• In this guide you learn how to use databases to persist data you preserve

Storing data in a database

When you run a Sugarcube pipeline data gets generated and transformed while the pipeline is running but is lost as soon as the pipeline finishes. A database is required to store data permanently. Sugarcube currently supports two databases, MongoDB and Elasticsearch.

Note
    There is ongoing work to support PostgreSQL and SQLite. They will eventually replace MongoDB as the first choice to persist data.

MongoDB

Setup

MongoDB can be installed on all platforms. You can find installation instructions in the official documentation of MongoDB. Once you installed the MongoDB server you can use the mongo client to connect to the database.

shell
Copied!
mongo

Once connected to the database we will create a new database. We name the database sugarcube-project but you can use any name that makes more sense for you. MongoDB stores data in collections. Sugarcube uses units as the collection name to store its data. We will also create an index on the _sc_id_hash field to ensure better performance.

text
Copied!
use sugarcube-project
db.createCollection("units")
db.units.createIndex({_sc_id_hash: 1})

You can exit the mongo client by pressing CTRL-D.

Storing data

To store any data in MongoDB we can use the mongodb_store plugin. You only have to point the plugin to the right server and database using the --mongodb.uri option. A MongoDB URI starts with mongodb:// to define that it is targeting Mongodb, followed by the host name of the server (if you run MongoDB on your local computer it is localhost) and the name of the database (in this case sugarcube-project).

shell
Copied!
$(npm bin)/sugarcube -p http_import,mongodb_store \
                     -Q http_url:'https://yemeniarchive.org' \
                     --mongodb.uri mongodb://localhost/sugarcube-project

We now stored our first unit of data in MongoDB. You can verify it by connecting to the database using the mongo client.

shell
Copied!
mongo


text
Copied!
use sugarcube-project
db.units.find().pretty()

If you look a little closer to the log output you will see that Sugarcube stored 1 unit.

text
Copied!
2019-11-10T12:01:51.149Z - info: Starting the mongodb_store plugin.
2019-11-10T12:01:51.308Z - info: Matched 0 units as existing.
2019-11-10T12:01:51.339Z - info: Updating 0 units.
2019-11-10T12:01:51.339Z - info: Storing 1 units.
2019-11-10T12:01:51.344Z - info: Finished the mongodb_store plugin.

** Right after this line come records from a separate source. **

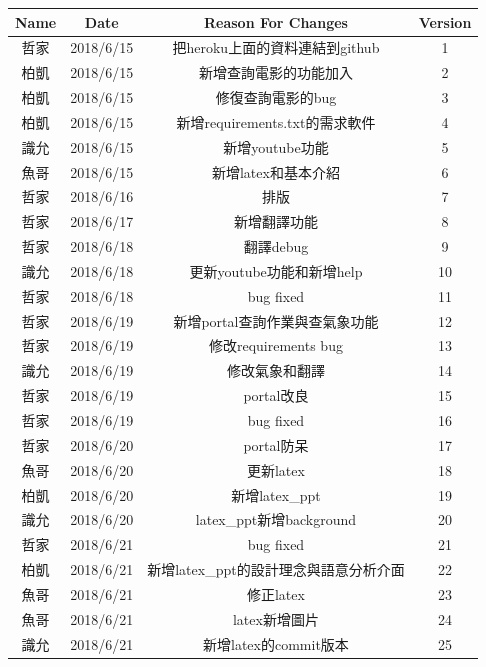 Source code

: \documentclass{scrreprt}
\begin{document}
\begin{CJK}{UTF8}{bkai}
\begin{center}
    \begin{tabular}{|c|c|c|c|}
        \hline
	    Name & Date & Reason For Changes & Version\\
        \hline        
	    哲家 & 2018/6/15 & 把heroku上面的資料連結到github & 1\\
        \hline        
	    柏凱 & 2018/6/15 & 新增查詢電影的功能加入 & 2\\
        \hline
	    柏凱 & 2018/6/15 & 修復查詢電影的bug & 3\\
        \hline
	    柏凱 & 2018/6/15 & 新增requirements.txt的需求軟件 & 4\\
        \hline
	    識允 & 2018/6/15 & 新增youtube功能 & 5\\
        \hline
	    魚哥 & 2018/6/15 & 新增latex和基本介紹 & 6\\
        \hline
	    哲家 & 2018/6/16 & 排版 & 7\\
        \hline
	    哲家 & 2018/6/17 & 新增翻譯功能 & 8\\
        \hline
	    哲家 & 2018/6/18 & 翻譯debug & 9\\
        \hline
	    識允 & 2018/6/18 & 更新youtube功能和新增help & 10\\
        \hline
	    哲家 & 2018/6/18 & bug fixed & 11\\
        \hline
	    哲家 & 2018/6/19 & 新增portal查詢作業與查氣象功能 & 12\\
        \hline
	    哲家 & 2018/6/19 & 修改requirements bug & 13\\
        \hline
	    識允 & 2018/6/19 & 修改氣象和翻譯 & 14\\
        \hline
	    哲家 & 2018/6/19 & portal改良 & 15\\
        \hline
	    哲家 & 2018/6/19 & bug fixed & 16\\
        \hline
	    哲家 & 2018/6/20 & portal防呆 & 17\\
        \hline
	    魚哥 & 2018/6/20 & 更新latex & 18\\
        \hline
	    柏凱 & 2018/6/20 & 新增latex_ppt & 19\\
        \hline
	    識允 & 2018/6/20 & latex_ppt新增background & 20\\
        \hline
	    哲家 & 2018/6/21 & bug fixed & 21\\
        \hline
	    柏凱 & 2018/6/21 & 新增latex_ppt的設計理念與語意分析介面 & 22\\
        \hline
	    魚哥 & 2018/6/21 & 修正latex & 23\\
        \hline
	    魚哥 & 2018/6/21 & latex新增圖片 & 24\\
        \hline
	    識允 & 2018/6/21 & 新增latex的commit版本 & 25\\
        \hline
    \end{tabular}
\end{center}


\end{CJK}
\end{document}
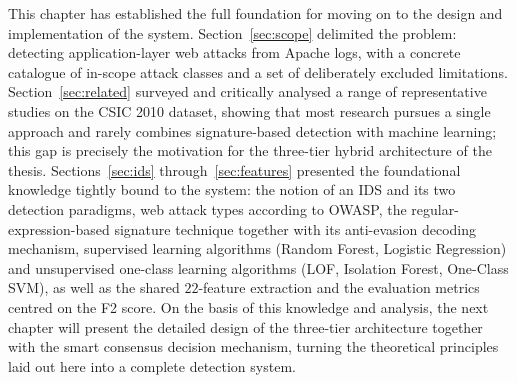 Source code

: This chapter has established the full foundation for moving on to the
design and implementation of the system. Section~\ref{sec:scope} delimited
the problem: detecting application-layer web attacks from Apache logs, with
a concrete catalogue of in-scope attack classes and a set of deliberately
excluded limitations. Section~\ref{sec:related} surveyed and critically
analysed a range of representative studies on the CSIC 2010 dataset,
showing that most research pursues a single approach and rarely combines
signature-based detection with machine learning; this gap is precisely the
motivation for the three-tier hybrid architecture of the thesis.
Sections~\ref{sec:ids} through~\ref{sec:features} presented the
foundational knowledge tightly bound to the system: the notion of an IDS
and its two detection paradigms, web attack types according to OWASP, the
regular-expression-based signature technique together with its
anti-evasion decoding mechanism, supervised learning algorithms (Random
Forest, Logistic Regression) and unsupervised one-class learning algorithms
(LOF, Isolation Forest, One-Class SVM), as well as the shared $22$-feature
extraction and the evaluation metrics centred on the F2 score. On the basis
of this knowledge and analysis, the next chapter will present the detailed
design of the three-tier architecture together with the smart consensus
decision mechanism, turning the theoretical principles laid out here into a
complete detection system.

When storing data in a database Sugarcube is smart enough to detect which data is new and which already exists in the database. If you run the same pipeline again it will update the record in the database rather than creating a new one. You can also see that in the log output of the second run. It sored 0 units but updated 1.

text
Copied!
2019-11-10T12:03:22.245Z - info: Starting the mongodb_store plugin.
2019-11-10T12:03:22.321Z - info: Matched 1 units as existing.
2019-11-10T12:03:22.389Z - info: Updating 1 units.
2019-11-10T12:03:22.389Z - info: Storing 0 units.
2019-11-10T12:03:22.393Z - info: Finished the mongodb_store plugin.

This is all you have to do in order to preserve data in a MongoDB database.

Complementing data

Complementing data allows you to merge data in the pipeline with the records in the database if such a record exists. There are two plugins that allow you to sync data between the database and the data in your running pipeline.

The two plugins are quite similar but differ in one important aspect:

  • If you want the data in the database to take precedent use the mongodb_complement plugin. Any field that is different in the pipeline will be overwritten by the value that is stored in the database.
  • If you want the data in the pipeline to take precedent use the mongodb_supplement plugin. Any field that is different in the pipeline will overwrite the value that is stored in the database.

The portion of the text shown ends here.